I. Field
The following description relates generally to communication systems, and more particularly to a multichannel architecture for high throughput modems.
II. Background
In order to address the issue of increasing bandwidth requirements that are demanded for wireless communications systems, different schemes are being developed to allow multiple user terminals to communicate with a single access point by sharing the channel resources while achieving high data throughputs. Multiple Input or Multiple Output (MIMO) technology represents one such approach that has recently emerged as a popular technique for the next generation communication systems. MIMO technology has been adopted in several emerging wireless communications standards such as the Institute of Electrical Engineers (IEEE) 802.11 standard. IEEE 802.11 denotes a set of Wireless Local Area Network (WLAN) air interface standards developed by the IEEE 802.11 committee for short-range communications (e.g., tens of meters to a few hundred meters).
Next generation WLAN are targeting data rates that are over one (1) Gigabits per second (Gbps). One of the key enabling technologies is “multi-channel transmission,” which is aimed to increase the bandwidth to multiple channels and thereby improve throughput. Unlike other systems, achieving “multi-channel transmission” is not straightforward for several reasons. For example, devices may need to operate in asynchronous fashion in different channels, and the channels may become “de-sensed” in receive mode as a result of transmissions on the channels that are in transmit mode.

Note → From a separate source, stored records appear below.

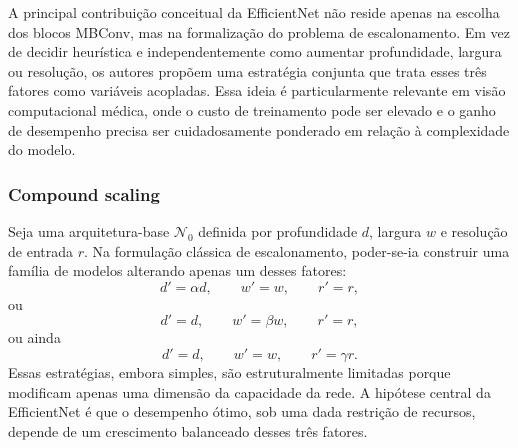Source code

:\documentclass[tcc,capa]{texufpel}
\begin{document}
A principal contribuição conceitual da EfficientNet não reside apenas na escolha dos blocos MBConv, mas na formalização do problema de escalonamento. Em vez de decidir heurística e independentemente como aumentar profundidade, largura ou resolução, os autores propõem uma estratégia conjunta que trata esses três fatores como variáveis acopladas. Essa ideia é particularmente relevante em visão computacional médica, onde o custo de treinamento pode ser elevado e o ganho de desempenho precisa ser cuidadosamente ponderado em relação à complexidade do modelo.

\subsubsection{Compound scaling}

Seja uma arquitetura-base \( \mathcal{N}_0 \) definida por profundidade \(d\), largura \(w\) e resolução de entrada \(r\). Na formulação clássica de escalonamento, poder-se-ia construir uma família de modelos alterando apenas um desses fatores:
\begin{equation}
	d' = \alpha d, \qquad w' = w, \qquad r' = r,
\end{equation}
ou
\begin{equation}
	d' = d, \qquad w' = \beta w, \qquad r' = r,
\end{equation}
ou ainda
\begin{equation}
	d' = d, \qquad w' = w, \qquad r' = \gamma r.
\end{equation}
Essas estratégias, embora simples, são estruturalmente limitadas porque modificam apenas uma dimensão da capacidade da rede. A hipótese central da EfficientNet é que o desempenho ótimo, sob uma dada restrição de recursos, depende de um crescimento balanceado desses três fatores.
\end{document}

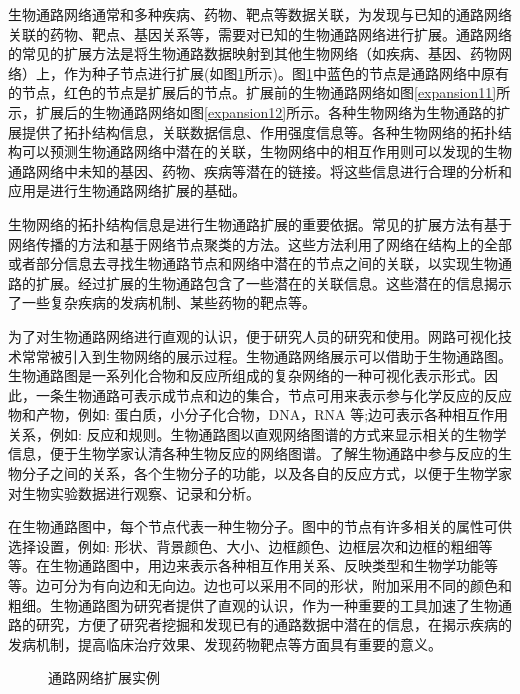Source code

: 生物通路网络通常和多种疾病、药物、靶点等数据关联，为发现与已知的通路网络关联的药物、靶点、基因关系等，需要对已知的生物通路网络进行扩展。通路网络的常见的扩展方法是将生物通路数据映射到其他生物网络（如疾病、基因、药物网络）上，作为种子节点进行扩展(如图\ref{fig1}所示)。图\ref{fig1}中蓝色的节点是通路网络中原有的节点，红色的节点是扩展后的节点。扩展前的生物通路网络如图\ref{expansion11}所示，扩展后的生物通路网络如图\ref{expansion12}所示。各种生物网络为生物通路的扩展提供了拓扑结构信息，关联数据信息、作用强度信息等。各种生物网络的拓扑结构可以预测生物通路网络中潜在的关联，生物网络中的相互作用则可以发现的生物通路网络中未知的基因、药物、疾病等潜在的链接。将这些信息进行合理的分析和应用是进行生物通路网络扩展的基础。

 生物网络的拓扑结构信息是进行生物通路扩展的重要依据。常见的扩展方法有基于网络传播的方法和基于网络节点聚类的方法。这些方法利用了网络在结构上的全部或者部分信息去寻找生物通路节点和网络中潜在的节点之间的关联，以实现生物通路的扩展。经过扩展的生物通路包含了一些潜在的关联信息。这些潜在的信息揭示了一些复杂疾病的发病机制、某些药物的靶点等。

为了对生物通路网络进行直观的认识，便于研究人员的研究和使用。网路可视化技术常常被引入到生物网络的展示过程。生物通路网络展示可以借助于生物通路图。生物通路图是一系列化合物和反应所组成的复杂网络的一种可视化表示形式。因此，一条生物通路可表示成节点和边的集合，节点可用来表示参与化学反应的反应物和产物，例如: 蛋白质，小分子化合物，DNA，RNA 等;边可表示各种相互作用关系，例如: 反应和规则。生物通路图以直观网络图谱的方式来显示相关的生物学信息，便于生物学家认清各种生物反应的网络图谱。了解生物通路中参与反应的生物分子之间的关系，各个生物分子的功能，以及各自的反应方式，以便于生物学家对生物实验数据进行观察、记录和分析。

在生物通路图中，每个节点代表一种生物分子。图中的节点有许多相关的属性可供选择设置，例如: 形状、背景颜色、大小、边框颜色、边框层次和边框的粗细等等。在生物通路图中，用边来表示各种相互作用关系、反映类型和生物学功能等等。边可分为有向边和无向边。边也可以采用不同的形状，附加采用不同的颜色和粗细。生物通路图为研究者提供了直观的认识，作为一种重要的工具加速了生物通路的研究，方便了研究者挖掘和发现已有的通路数据中潜在的信息，在揭示疾病的发病机制，提高临床治疗效果、发现药物靶点等方面具有重要的意义。

\begin{figure}{\label{fig1}}
  \centering
  \begin{minipage}{.95\linewidth}
    \setlength{\subfigcapskip}{-1bp}
    \centering
    \begin{minipage}{\textwidth}
      \centering
      \subfigure{\label{expansion11}}\addtocounter{subfigure}{-2}
      \subfigure{\subfigure[扩展前的生物通路网络]{\texttt{[image: 1-a]}}}
      \subfigure{\label{expansion12}}\addtocounter{subfigure}{-2}
      \subfigure{\subfigure[扩展后的生物通路网络]{\texttt{[image: 1-b]}}}
    \end{minipage}
	\caption[fig1]{通路网络扩展实例}
  \end{minipage}
\end{figure}

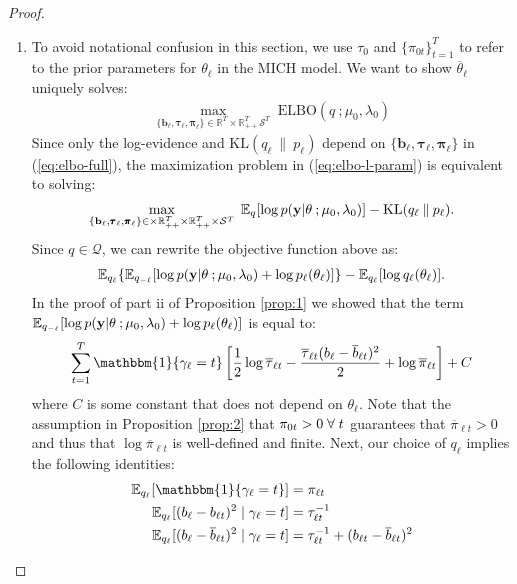 \begin{proof}
\begin{enumerate}[label=\roman*.]
\item To avoid notational confusion in this section, we use $\tau_0$ and $\{\pi_{0t}\}_{t=1}^T$ to refer to the prior parameters for $\theta_\ell$ in the MICH model. We want to show $\overline{\theta}_\ell$ uniquely solves: 
\begin{align}
    \max_{\{\mathbf{b}_\ell, \pmb{\tau}_\ell, \pmb{\pi}_\ell\} \in \mathbb{R}^T\times\mathbb{R}_{++}^T\mathcal{S}^T} \;  \text{ELBO}(q\:;\mu_0,\lambda_0) \label{eq:elbo-l-param}
\end{align}
Since only the log-evidence and $\text{KL}(q_\ell\:\lVert\: p_\ell)$ depend on $\{\mathbf{b}_\ell, \pmb{\tau}_\ell, \pmb{\pi}_\ell\}$ in (\ref{eq:elbo-full}), the maximization problem in (\ref{eq:elbo-l-param}) is equivalent to solving: 
\begin{align*}
    \max_{\{\mathbf{b}_\ell, \pmb{\tau}_\ell, \pmb{\pi}_\ell\} \in \times\mathbb{R}_{++}^T\times\mathbb{R}_{++}^T \times\mathcal{S}^T} \;  \mathbb{E}_q[\log p(\mathbf{y}| \theta\:; \mu_0,\lambda_0)] - \text{KL}(q_\ell\:\lVert\: p_\ell).
\end{align*}
Since $q \in \mathcal{Q}$, we can rewrite the objective function above as:
\begin{align*}
    \mathbb{E}_{q_\ell}\{\mathbb{E}_{q_{-\ell}}[\log p(\mathbf{y}| \theta\:; \mu_0,\lambda_0)+\log p_\ell(\theta_\ell)]\} - \mathbb{E}_{q_\ell}[\log q_\ell(\theta_\ell)].
\end{align*}
In the proof of part ii of Proposition \ref{prop:1} we showed that the term $\mathbb{E}_{q_{-\ell}}[\log p(\mathbf{y}| \theta\:; \mu_0,\lambda_0)+\log p_\ell(\theta_\ell)]$ is equal to:
\begin{align*}
     \sum_{t=1}^T \mathbbm{1}\{\gamma_\ell = t\}\left[\frac{1}{2} \log \overline{\tau}_{\ell t} - \frac{\overline{\tau}_{\ell t}(b_{\ell } - \overline{b}_{\ell t})^2}{2} + \log \overline{\pi}_{\ell t}\right] + C
\end{align*}
where $C$ is some constant that does not depend on $\theta_\ell$. Note that the assumption in Proposition \ref{prop:2} that $\pi_{0t} > 0 \;\forall\; t$ guarantees that $\overline{\pi}_{\ell t} > 0$ and thus that $\log \overline{\pi}_{\ell t}$ is well-defined and finite. Next, our choice of $q_\ell$ implies the following identities:
\begin{align*}
    \E_{q_\ell}[\mathbbm{1}\{\gamma_\ell = t\}] &= \pi_{\ell t} \\
    \E_{q_\ell}[(b_\ell - b_{\ell t})^2\;|\;\gamma_\ell=t] &= \tau_{\ell t}^{-1}\\
    \E_{q_\ell}[(b_\ell - \overline{b}_{\ell t})^2\;|\;\gamma_\ell=t] &= \tau_{\ell t}^{-1} + (b_{\ell t}- \overline{b}_{\ell t})^2

\end{align*}
\end{enumerate}
\end{proof}
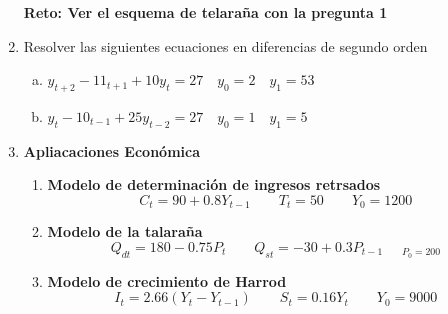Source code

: \documentclass[11pt,a4paper]{article}
\begin{document}
\begin{enumerate}
\begin{multicols}{2}
\begin{enumerate}[a)]
				\end{enumerate}
			\end{multicols}
			\textbf{Reto: Ver el esquema de telaraña con la pregunta 1}
		\item Resolver las siguientes ecuaciones en diferencias de segundo orden
				\begin{enumerate}[a)]
					\item $y_{t+2}-11_{t+1}+10y_{t}=27 \quad y_{0}=2 \quad y_{1} = 53$ %
					\item $y_{t}-10_{t-1}+25y_{t-2}=27 \quad y_{0}=1 \quad y_{1} = 5$ %
				\end{enumerate}
		\item \textbf{Apliacaciones Económica}
			\begin{enumerate}
				\item \textbf{Modelo de determinación de ingresos retrsados}
					$$C_t=90+0.8Y_{t-1} \qquad T_t=50 \qquad Y_0 = 1200$$
				\item \textbf{Modelo de la talaraña}
					$$Q_{dt}=180-0.75P_t \qquad Q_{st}=-30+0.3P_{t-1 \qquad P_0=200}$$
				\item \textbf{Modelo de crecimiento de Harrod}
					$$I_t=2.66(Y_t-Y_{t-1}) \qquad S_t = 0.16Y_t \qquad Y_0=9000$$
			\end{enumerate}
\end{enumerate}
\end{document}
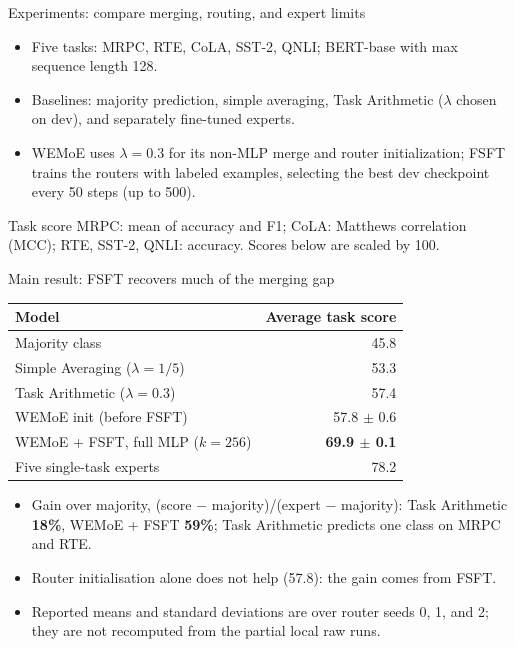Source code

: \documentclass[aspectratio=169,10pt]{beamer}
\begin{document}
\begin{frame}{Experiments: compare merging, routing, and expert limits}
  \begin{itemize}
    \item Five tasks: MRPC, RTE, CoLA, SST-2, QNLI; BERT-base with max sequence length 128.
    \item Baselines: majority prediction, simple averaging, Task Arithmetic ($\lambda$ chosen on dev), and separately fine-tuned experts.
    \item WEMoE uses $\lambda=0.3$ for its non-MLP merge and router initialization; FSFT trains the routers with labeled examples, selecting the best dev checkpoint every 50 steps (up to 500).
  \end{itemize}
  \vfill
  \begin{block}{Task score}
    MRPC: mean of accuracy and F1; CoLA: Matthews correlation (MCC); RTE, SST-2, QNLI: accuracy. Scores below are scaled by 100.
  \end{block}
\end{frame}

\begin{frame}{Main result: FSFT recovers much of the merging gap}
  \centering
  \begin{tabular}{l r}
    \toprule
    Model & Average task score\\
    \midrule
    Majority class & 45.8\\
    Simple Averaging ($\lambda=1/5$) & 53.3\\
    Task Arithmetic ($\lambda=0.3$) & 57.4\\
    WEMoE init (before FSFT) & 57.8 $\pm$ 0.6\\
    WEMoE + FSFT, full MLP ($k=256$) & \textbf{69.9 $\pm$ 0.1}\\
    Five single-task experts & 78.2\\
    \bottomrule
  \end{tabular}
  \vfill
  \begin{itemize}
    \item Gain over majority, (score $-$ majority)/(expert $-$ majority): Task Arithmetic \textbf{18\%}, WEMoE + FSFT \textbf{59\%}; Task Arithmetic predicts one class on MRPC and RTE.
    \item Router initialisation alone does not help (57.8): the gain comes from FSFT.
    \item Reported means and standard deviations are over router seeds 0, 1, and 2; they are not recomputed from the partial local raw runs.
  \end{itemize}
\end{frame}
\end{document}
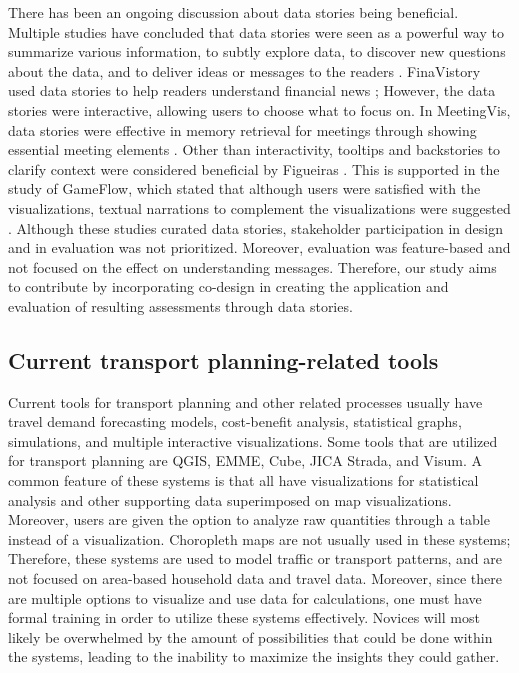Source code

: \documentclass{sigchi}
\begin{document}
There has been an ongoing discussion about data stories being beneficial. Multiple studies have concluded that data stories were seen as a powerful way to summarize various information, to subtly explore data, to discover new questions about the data, and to deliver ideas or messages to the readers \cite{Pavel2013} \cite{Layton2014}. FinaVistory used data stories to help readers understand financial news \cite{Chan2016}; However, the data stories were interactive, allowing users to choose what to focus on. In MeetingVis, data stories were effective in memory retrieval for meetings through showing essential meeting elements \cite{Shi2018}. Other than interactivity, tooltips and backstories to clarify context were considered beneficial by Figueiras \cite{Figueiras2014}. This is supported in the study of GameFlow, which stated that although users were satisfied with the visualizations, textual narrations to complement the visualizations were suggested \cite{Chen2016}. Although these studies curated data stories, stakeholder participation in design and in evaluation was not prioritized. Moreover, evaluation was feature-based and not focused on the effect on understanding messages. Therefore, our study aims to contribute by incorporating co-design in creating the application and evaluation of resulting assessments through data stories. 

\subsection{Current transport planning-related tools}

Current tools for transport planning and other related processes usually have travel demand forecasting models, cost-benefit analysis, statistical graphs, simulations, and multiple interactive visualizations. Some tools that are utilized for transport planning are QGIS, EMME, Cube, JICA Strada, and Visum. A common feature of these systems is that all have visualizations for statistical analysis and other supporting data superimposed on map visualizations. Moreover, users are given the option to analyze raw quantities through a table instead of a visualization. Choropleth maps are not usually used in these systems; Therefore, these systems are used to model traffic or transport patterns, and are not focused on area-based household data and travel data. Moreover, since there are multiple options to visualize and use data for calculations, one must have formal training in order to utilize these systems effectively. Novices will most likely be overwhelmed by the amount of possibilities that could be done within the systems, leading to the inability to maximize the insights they could gather.
\end{document}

Specifically, in some cases, the transmit signal in the transmit channel of the modem can be more than 100 dB stronger compared to the received signal in the received channel of the modem. Such a strong transmit signal can saturate the front-end of the receiver in the same modem, and cause non-linearities, thereby degrading the signal quality at the receiver. Another concern with multichannel modems is that the transmitted signal can become “aliased” into the received signal after analog to digital (ADC) conversion. This aliasing can degrade the signal quality at the receiver.
Consequently, it would be desirable to address one or more of the deficiencies described above.